(Reuters) - Cisco Systems Inc forecast revenue and earnings above Wall Street expectations as demand from government and enterprises for its network equipment remained resilient despite global economic troubles.
Analysts had expected conservative quarterly guidance, given the economic uncertainty.
The world's biggest networking equipment maker projected a 7 to 8 percent rise in fiscal second-quarter sales, translating to $11.13 billion to $11.2 billion in revenue -- matching or slightly ahead of the $11.14 billion expected, on average.
Excluding items, Cisco predicted earnings per share of 42 to 44 cents in the quarter, beating the average forecast of 42 cents, signaling its months-long turnaround was bearing fruit.
But CEO John Chambers, who kicked off a months-long overhaul of the company to save $1 billion through layoffs and asset sales, warned that global uncertainty persists and it remains tough to predict market conditions.

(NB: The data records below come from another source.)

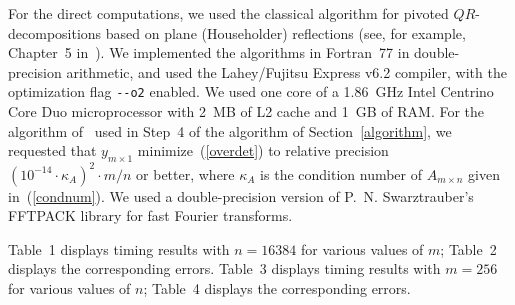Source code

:\documentclass[letterpaper,12pt]{article}
\begin{document}
For the direct computations, we used the classical algorithm
for pivoted $QR$-de\-com\-po\-si\-tions
based on plane (Householder) reflections
(see, for example, Chapter~5 in~\cite{golub-van_loan}).
We implemented the algorithms in Fortran~77 in double-precision arithmetic,
and used the Lahey/Fujitsu Express v6.2 compiler,
with the optimization flag {\tt -{}-o2} enabled.
We used one core of a 1.86~GHz Intel Centrino Core Duo microprocessor
with 2~MB of L2 cache and 1~GB of RAM.
For the algorithm of~\cite{rokhlin-tygert} used in Step~4
of the algorithm of Section~\ref{algorithm},
we requested that $y_{m \times 1}$ minimize~(\ref{overdet})
to relative precision $(10^{-14} \cdot \kappa_A)^2 \cdot m/n$ or better,
where $\kappa_A$ is the condition number of $A_{m \times n}$
given in~(\ref{condnum}).
We used a double-precision version of P.~N. Swarztrauber's FFTPACK library
for fast Fourier transforms.

Table~1 displays timing results with $n = 16384$ for various values of $m$;
Table~2 displays the corresponding errors.
Table~3 displays timing results with $m = 256$ for various values of $n$;
Table~4 displays the corresponding errors.
\end{document}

"This report reflects solid execution by the company in a very challenging market environment," Ticonderoga Securities analyst Brian White wrote in a client note.
Cisco's shares extended gains after Chambers' comments, rising 4 percent to $18.30 in extended trade, after closing down 3.8 percent.
On Wednesday, Cisco reported quarterly earnings per share that beat estimates, signaling that efforts to revive growth are beginning to pay off.
The company on Wednesday reported adjusted earnings of 43 cents per share for the fiscal first quarter ended October 29, compared with the average analyst forecast of 39 cents, according to Thomson Reuters I/B/E/S.
Revenue rose to $11.3 billion from $10.75 billion a year earlier, versus the average forecast of $11.03 billion.
"We weren't expecting fireworks for this quarter. I knew the company would control costs efficiently and there's a little bit of revenue upside," BGC analyst Colin Gillis.
"What we still need is the guidance and we only hear that later on the conference call," he added.